Militants attacked the 115,000 barrels per day EA platform in January, forcing its closure for repairs for several weeks, and it was shut in again on 18 february as a precaution during a wave of attacks on the oil industry.
Shell is currently losing 675,000 barrels of oil equivalent per day in Nigeria following the attacks by militants demanding greater local over oil wealth in the impoverished Niger Delta, home of Nigeria’s oil industry.
“We have not drawn any line under EA. We are in active discussions with the Bayelsa state government and with the communities. The signals are positive,” said Chima Ibeneche, managing director of Shell Nigeria Exploration and Production Company (Snepco).
“We will resume production when it is safe to do so. We are making progress but we are not there yet. We think it’s possible before the election and if it’s possible we will do it,” he told Reuters on the sidelines of a conference.
Some analysts have speculated that Shell has given up on the idea of reopening EA and other closed fields before the elections because of the high risk of an increase in violence in the build-up to the polls.

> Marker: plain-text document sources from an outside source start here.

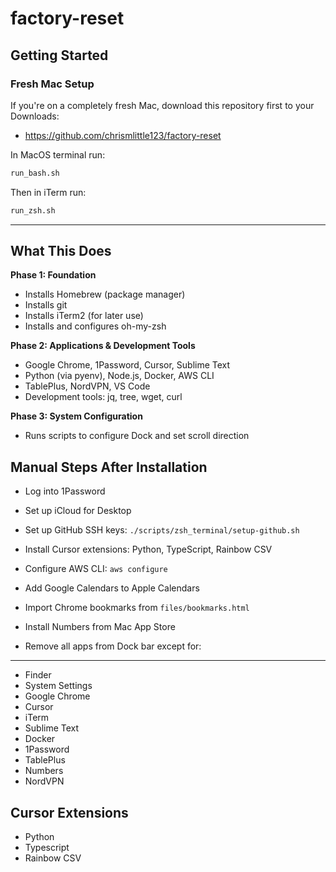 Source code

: # factory-reset

## Getting Started

### **Fresh Mac Setup**

If you're on a completely fresh Mac, download this repository first to your Downloads:

- https://github.com/chrismlittle123/factory-reset

In MacOS terminal run:

```bash
run_bash.sh
```

Then in iTerm run:

```bash
run_zsh.sh
```

---

## What This Does

**Phase 1: Foundation**
- Installs Homebrew (package manager)
- Installs git
- Installs iTerm2 (for later use)
- Installs and configures oh-my-zsh

**Phase 2: Applications & Development Tools**
- Google Chrome, 1Password, Cursor, Sublime Text
- Python (via pyenv), Node.js, Docker, AWS CLI
- TablePlus, NordVPN, VS Code
- Development tools: jq, tree, wget, curl

**Phase 3: System Configuration**
- Runs scripts to configure Dock and set scroll direction



## Manual Steps After Installation

- Log into 1Password
- Set up iCloud for Desktop
- Set up GitHub SSH keys: `./scripts/zsh_terminal/setup-github.sh`
- Install Cursor extensions: Python, TypeScript, Rainbow CSV
- Configure AWS CLI: `aws configure`
- Add Google Calendars to Apple Calendars
- Import Chrome bookmarks from `files/bookmarks.html`
- Install Numbers from Mac App Store

- Remove all apps from Dock bar except for:

------------------------------------------------------------------------------------
- Finder
- System Settings
- Google Chrome
- Cursor
- iTerm
- Sublime Text
- Docker
- 1Password
- TablePlus
- Numbers
- NordVPN

## Cursor Extensions

- Python
- Typescript
- Rainbow CSV

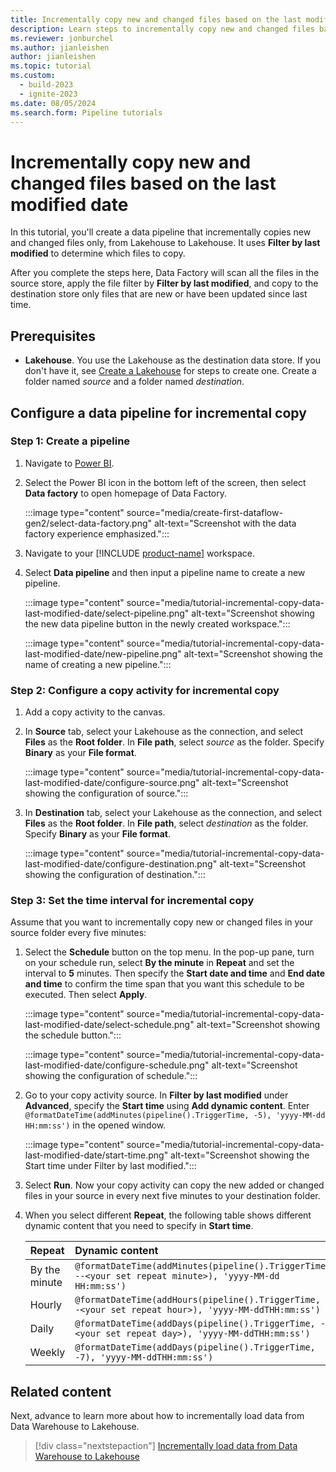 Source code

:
 ```yaml
---
title: Incrementally copy new and changed files based on the last modified date
description: Learn steps to incrementally copy new and changed files based on the last modified date.
ms.reviewer: jonburchel
ms.author: jianleishen
author: jianleishen
ms.topic: tutorial
ms.custom:
  - build-2023
  - ignite-2023
ms.date: 08/05/2024
ms.search.form: Pipeline tutorials
---
```


# Incrementally copy new and changed files based on the last modified date

In this tutorial, you'll create a data pipeline that incrementally copies new and changed files only, from Lakehouse to Lakehouse. It uses **Filter by last modified** to determine which files to copy.

After you complete the steps here, Data Factory will scan all the files in the source store, apply the file filter by **Filter by last modified**, and copy to the destination store only files that are new or have been updated since last time.

## Prerequisites

- **Lakehouse**. You use the Lakehouse as the destination data store. If you don't have it, see [Create a Lakehouse](../data-engineering/create-lakehouse.md) for steps to create one. Create a folder named *source* and a folder named *destination*.

## Configure a data pipeline for incremental copy

### Step 1: Create a pipeline

1. Navigate to [Power BI](https://app.powerbi.com/).
1. Select the Power BI icon in the bottom left of the screen, then select **Data factory** to open homepage of Data Factory.

   :::image type="content" source="media/create-first-dataflow-gen2/select-data-factory.png" alt-text="Screenshot with the data factory experience emphasized.":::

1. Navigate to your [!INCLUDE [product-name](../includes/product-name.md)] workspace.

1. Select **Data pipeline** and then input a pipeline name to create a new pipeline.

   :::image type="content" source="media/tutorial-incremental-copy-data-last-modified-date/select-pipeline.png" alt-text="Screenshot showing the new data pipeline button in the newly created workspace.":::

   :::image type="content" source="media/tutorial-incremental-copy-data-last-modified-date/new-pipeline.png" alt-text="Screenshot showing the name of creating a new pipeline.":::

### Step 2: Configure a copy activity for incremental copy

1. Add a copy activity to the canvas.

1. In **Source** tab, select your Lakehouse as the connection, and select **Files** as the **Root folder**. In **File path**, select *source* as the folder. Specify **Binary** as your **File format**.

   :::image type="content" source="media/tutorial-incremental-copy-data-last-modified-date/configure-source.png" alt-text="Screenshot showing the configuration of source.":::

1. In **Destination** tab, select your Lakehouse as the connection, and select **Files** as the **Root folder**. In **File path**, select *destination* as the folder. Specify **Binary** as your **File format**.

   :::image type="content" source="media/tutorial-incremental-copy-data-last-modified-date/configure-destination.png" alt-text="Screenshot showing the configuration of destination.":::

### Step 3: Set the time interval for incremental copy

Assume that you want to incrementally copy new or changed files in your source folder every five minutes:

1. Select the **Schedule** button on the top menu. In the pop-up pane, turn on your schedule run, select **By the minute** in **Repeat** and set the interval to **5** minutes. Then specify the **Start date and time** and **End date and time** to confirm the time span that you want this schedule to be executed. Then select **Apply**.

   :::image type="content" source="media/tutorial-incremental-copy-data-last-modified-date/select-schedule.png" alt-text="Screenshot showing the schedule button.":::

   :::image type="content" source="media/tutorial-incremental-copy-data-last-modified-date/configure-schedule.png" alt-text="Screenshot showing the configuration of schedule.":::

1. Go to your copy activity source. In **Filter by last modified** under **Advanced**, specify the **Start time** using **Add dynamic content**. Enter `@formatDateTime(addMinutes(pipeline().TriggerTime, -5), 'yyyy-MM-dd HH:mm:ss')` in the opened window.

   :::image type="content" source="media/tutorial-incremental-copy-data-last-modified-date/start-time.png" alt-text="Screenshot showing the Start time under Filter by last modified.":::

1. Select **Run**. Now your copy activity can copy the new added or changed files in your source in every next five minutes to your destination folder.

1. When you select different **Repeat**, the following table shows different dynamic content that you need to specify in **Start time**. 

    | Repeat | Dynamic content |
    |:---|:---|
    | By the minute | `@formatDateTime(addMinutes(pipeline().TriggerTime, --<your set repeat minute>), 'yyyy-MM-dd HH:mm:ss')`  |
    | Hourly | `@formatDateTime(addHours(pipeline().TriggerTime, --<your set repeat hour>), 'yyyy-MM-ddTHH:mm:ss')` |
    | Daily  | `@formatDateTime(addDays(pipeline().TriggerTime, -<your set repeat day>), 'yyyy-MM-ddTHH:mm:ss')`  |
    | Weekly | `@formatDateTime(addDays(pipeline().TriggerTime, -7), 'yyyy-MM-ddTHH:mm:ss')`  |


## Related content
Next, advance to learn more about how to incrementally load data from Data Warehouse to Lakehouse.

> [!div class="nextstepaction"]
> [Incrementally load data from Data Warehouse to Lakehouse](tutorial-incremental-copy-data-warehouse-lakehouse.md) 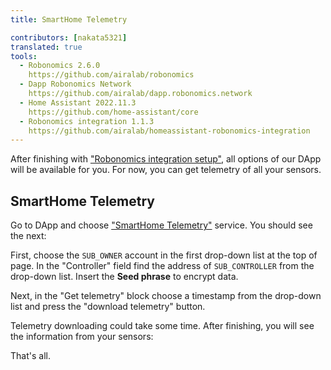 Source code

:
 ```yaml
---
title: SmartHome Telemetry

contributors: [nakata5321]
translated: true
tools:   
  - Robonomics 2.6.0
    https://github.com/airalab/robonomics
  - Dapp Robonomics Network 
    https://github.com/airalab/dapp.robonomics.network
  - Home Assistant 2022.11.3
    https://github.com/home-assistant/core
  - Robonomics integration 1.1.3
    https://github.com/airalab/homeassistant-robonomics-integration
---
```


After finishing with ["Robonomics integration setup"](/docs/robonomics-integration-setup/), all options of our DApp will be available for you.
For now, you can get telemetry of all your sensors.

## SmartHome Telemetry

Go to DApp and  choose ["SmartHome Telemetry"](https://dapp.robonomics.network/#/smarthome-telemetry) service. You should see the next:

<robo-wiki-picture src="home-assistant/telemetry-start.jpg" />

First, choose the `SUB_OWNER` account in the first drop-down list at the top of page. In the "Controller" field 
find the address of `SUB_CONTROLLER` from the drop-down list.
Insert the **Seed phrase** to encrypt data.

Next, in the "Get telemetry" block choose a timestamp from the drop-down list and press the "download telemetry" button.

<robo-wiki-picture src="home-assistant/datalog-time.jpg" />

Telemetry downloading could take some time. After finishing, you will see the information from your sensors:

<robo-wiki-picture src="home-assistant/telemetry.jpg" />

That's all.


<!---
## Launch devices

Go back and  choose service ["SmartHome Telemetry"](https://dapp.robonomics.network/#/services). You will forward to DApp website. In first login give permission to website to use polkadot{.js} extension. You will see next:

<robo-wiki-picture src="home-assistant/telemetry-start.jpg" />

Find address of your `user` account and press blue button:

<robo-wiki-picture src="home-assistant/datalog-start.jpg" />

And you will see popup "Launch" window:

<robo-wiki-picture src="home-assistant/launch-window.jpg" />

Launch command calls HomeAssistant service, first two fields are **service name** - "Platform" and **service function** - "Name". Let's find them.

For this go to your Home Assistant interface in browser -> `Developer tools` -> `SERVICES` and turn on `YAML mode`.

<robo-wiki-picture src="home-assistant/ha-services.jpg" />

Find a service you need using a search field or choose from a drop-down list there.

<robo-wiki-picture src="home-assistant/ha-light.jpg" />

Let's find a `light` service. You will see available functions(`turn_on`, `turn_off`, `toggle`). Choose `turn_on` function.

<robo-wiki-picture src="home-assistant/ha-light-on.jpg" />

On the picture you see **service name** - `light` and **service function** - `turn_on`. Write these statements to popup window of DApp.

<robo-wiki-picture src="home-assistant/light-window.jpg" />

Next you need to find the sensor ID. For this go to `Overview` on the HA page. Find sensor, which you want to turn on(in this example it is the light) and press on it. 

<robo-wiki-picture src="home-assistant/light-name.jpg" />

You will see a popup window and with a "settings" button on it the top-right corner. Press on it. The popup window will change. In the new window you will find required `entity_id`:

<robo-wiki-picture src="home-assistant/entity-ha.jpg" />

Copy it and paste to field in our dapp:

<robo-wiki-picture src="home-assistant/dapp-entity.jpg" />

Finally, press `SEND` button and sign transaction with your password. Wait until transaction is in block and check your light. It should be turned on (sometimes it takes a bit more time).

Congratulations, You have fully installed and set up Your Home Assistant with Robonomics!
-->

Concerns over violence in the Niger Delta and disruptions to Nigerian supplies of crude, which have been down by a quarter since February, have contributed to several spikes in the oil price on world markets.
Oil companies operating in Nigeria have been increasingly looking towards deep-water fields which are deemed easier to secure than onshore or shallow water wells.
Shell’s deep-water Bonga field, which came on stream last November, is now pumping more than 225,000 bpd, Ibeneche said.
“We cannot go much above that for now,” he said, adding that Snepco’s main focus was to develop a new hub within the Bonga field.